On any given position any of these 8 no's can be present. So total combinations = 8x8x8x8
To find one or more of even no's lets look at possibility where no even nos are present on any location.
So only 3,5,7,9 can be used on any given location giving us total of 4x4x4x4 combos

So the probability of getting non-even no's on all 4 locations is (4x4x4x4)/(8x8x8x8) = 1/16
Means that probability of *not* getting "non-even on all 4 locations" = 1-1/16 = 15/16

but not getting "non-even on all 4 locations" means getting even on one or more locations.
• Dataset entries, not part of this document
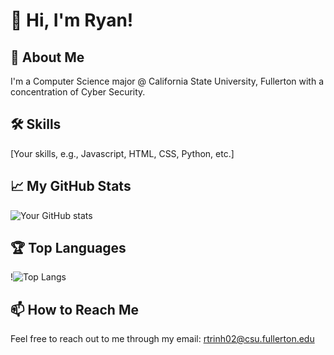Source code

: # 👋 Hi, I'm Ryan!

## 🚀 About Me
I'm a Computer Science major @ California State University, Fullerton with a concentration of Cyber Security.

## 🛠 Skills
[Your skills, e.g., Javascript, HTML, CSS, Python, etc.]

## 📈 My GitHub Stats

![Your GitHub stats](https://github-readme-stats.vercel.app/api?username=spill&show_icons=true&theme=radical)

## 🏆 Top Languages

!![Top Langs](https://github-readme-stats.vercel.app/api/top-langs/?username=spill&layout=compact&theme=vue)


## 📫 How to Reach Me
Feel free to reach out to me through my email: rtrinh02@csu.fullerton.edu
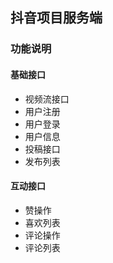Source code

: ## 抖音项目服务端


### 功能说明


#### 基础接口

* 视频流接口
* 用户注册
* 用户登录
* 用户信息
* 投稿接口
* 发布列表


#### 互动接口

* 赞操作
* 喜欢列表
* 评论操作
* 评论列表





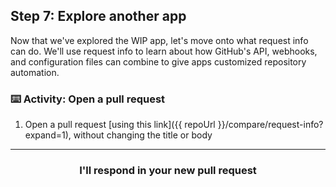## Step 7: Explore another app

Now that we've explored the WIP app, let's move onto what request info can do. We'll use request info to learn about how GitHub's API, webhooks, and configuration files can combine to give apps customized repository automation.

### :keyboard: Activity: Open a pull request
1. Open a pull request [using this link]({{ repoUrl }}/compare/request-info?expand=1), without changing the title or body

<hr>
<h3 align="center">I'll respond in your new pull request</a></h3>

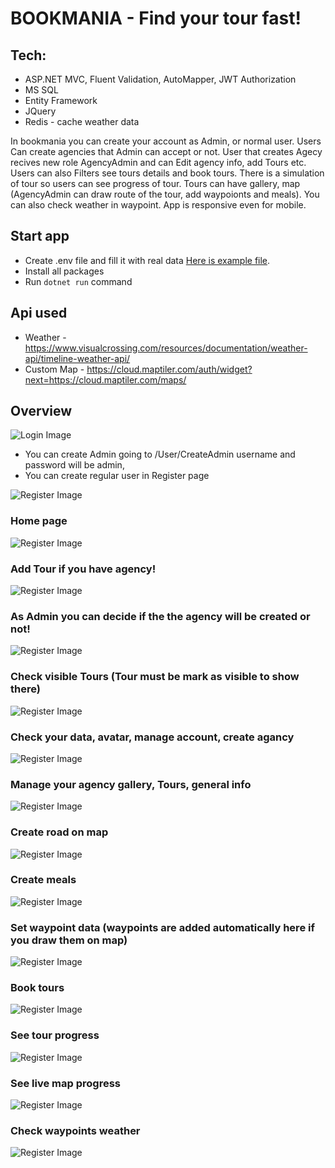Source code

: # BOOKMANIA - Find your tour fast!

## Tech:
- ASP.NET MVC, Fluent Validation, AutoMapper, JWT Authorization
- MS SQL
- Entity Framework
- JQuery
- Redis - cache weather data

In bookmania you can create your account as Admin, or normal user. Users Can create agencies that Admin can accept or not. User that creates Agecy recives new role AgencyAdmin and can Edit agency info, add Tours etc. Users can also Filters see tours details and book tours. There is a simulation of tour so users can see progress of tour. Tours can have gallery, map (AgencyAdmin can draw route of the tour, add waypoionts and meals). You can also check weather in waypoint.
App is responsive even for mobile.

## Start app
- Create .env file and fill it with real data [Here is example file](./.env.sample).
- Install all packages
- Run `dotnet run` command

## Api used
- Weather - https://www.visualcrossing.com/resources/documentation/weather-api/timeline-weather-api/
- Custom Map - https://cloud.maptiler.com/auth/widget?next=https://cloud.maptiler.com/maps/

## Overview

![Login Image](./readme/login.png)
- You can create Admin going to /User/CreateAdmin username and password will be admin, 
- You can create regular user in Register page

![Register Image](./readme/register.png)

### Home page
![Register Image](./readme/home.png)

### Add Tour if you have agency!
![Register Image](./readme/AddTour.png)

### As Admin you can decide if the the agency will be created or not!
![Register Image](./readme/agencyrequest.png)

### Check visible Tours (Tour must be mark as visible to show there)
![Register Image](./readme/tours.png)

### Check your data, avatar, manage account, create agancy
![Register Image](./readme/user.png)

### Manage your agency gallery, Tours, general info
![Register Image](./readme/agency.png)

### Create road on map
![Register Image](./readme/map.png)

### Create meals
![Register Image](./readme/meals.png)

### Set waypoint data (waypoints are added automatically here if you draw them on map)
![Register Image](./readme/waypoints.png)

### Book tours
![Register Image](./readme/book.png)

### See tour progress
![Register Image](./readme/details.png)

### See live map progress
![Register Image](./readme/mapView.png)

### Check waypoints weather
![Register Image](./readme/weather.png)

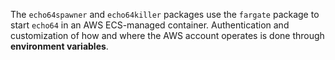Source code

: <!--
SPDX-FileCopyrightText: 2020 jecoz

SPDX-License-Identifier: BSD-3-Clause
-->

The `echo64spawner` and `echo64killer` packages use the `fargate` package to start `echo64` in an AWS ECS-managed container. Authentication and customization of how and where the AWS account operates is done through **environment variables**.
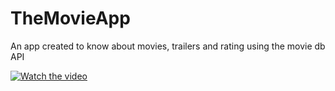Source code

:# TheMovieApp
An app created to know about movies, trailers and rating using the movie db API

[![Watch the video](https://www.youtube.com/watch?v=TRrk3xhVu7Y)](https://youtu.be/TRrk3xhVu7Y)
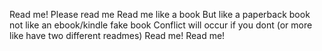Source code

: Read me!
Please read me
Read me like a book
But like a paperback book
not like an ebook/kindle fake book
Conflict will occur if you dont (or more like have two different readmes)
Read me!
Read me!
Hence probability = 15/16

man... I've got to remember that 0 is an even number!! I was stuck on this problem for 10 minutes, and my first approach was the correct one... I just counted the possibility of an even as 3/8 rather than 1/2 because I neglected that zero!

I have a difficulty in understanding the above.
A safe code consists of 4 digits.
Can 0 be at the first place???
according to me the total no. of combinations should be = 7*8*8*8
Please correct me if I am wrong

Even:0,2,4,6,8
Odd:1,3,5,7,9
Now 1 and 4 are discarded leaving out with 8 digits.
Each digit can be either odd or even so 2^4=16 possibilities(combinations).
Now amongst them one combination has all odd digits(3,5,7,9)
so Required Probability(1-11/6)=15/16

can any of these 8 digits repeat in the 4 digit code or they all distinct?

Can someone post an easier to understand explanation?

since nowhere it is mentioned that the digits can not repeat,u can conclude that they can. )

from the q.stem u see that there are 8 available digits-

0 2 3 5 7 6 8 9 (exclude 1 and 4, because it was stated in the q.stem )

remember -every time u see a q.,which asks u "at least of smth" or "at most of smth", try to find the contrary one,i.e. since we are asked to find out the probability that the code has at least ONE even digit, we need to find out : 1 -"the probability of NO even digit at all"

so, not even digits in our set of digits are 3 5 7 9 (4 digits)

since in total we have 8 digits, so for every 4-digit code we have (4/8)*(4/8)*(4/8)*(4/8)=(1/2)^4=1/16

1-1/16=15/16 ( the probability of at least one even digit)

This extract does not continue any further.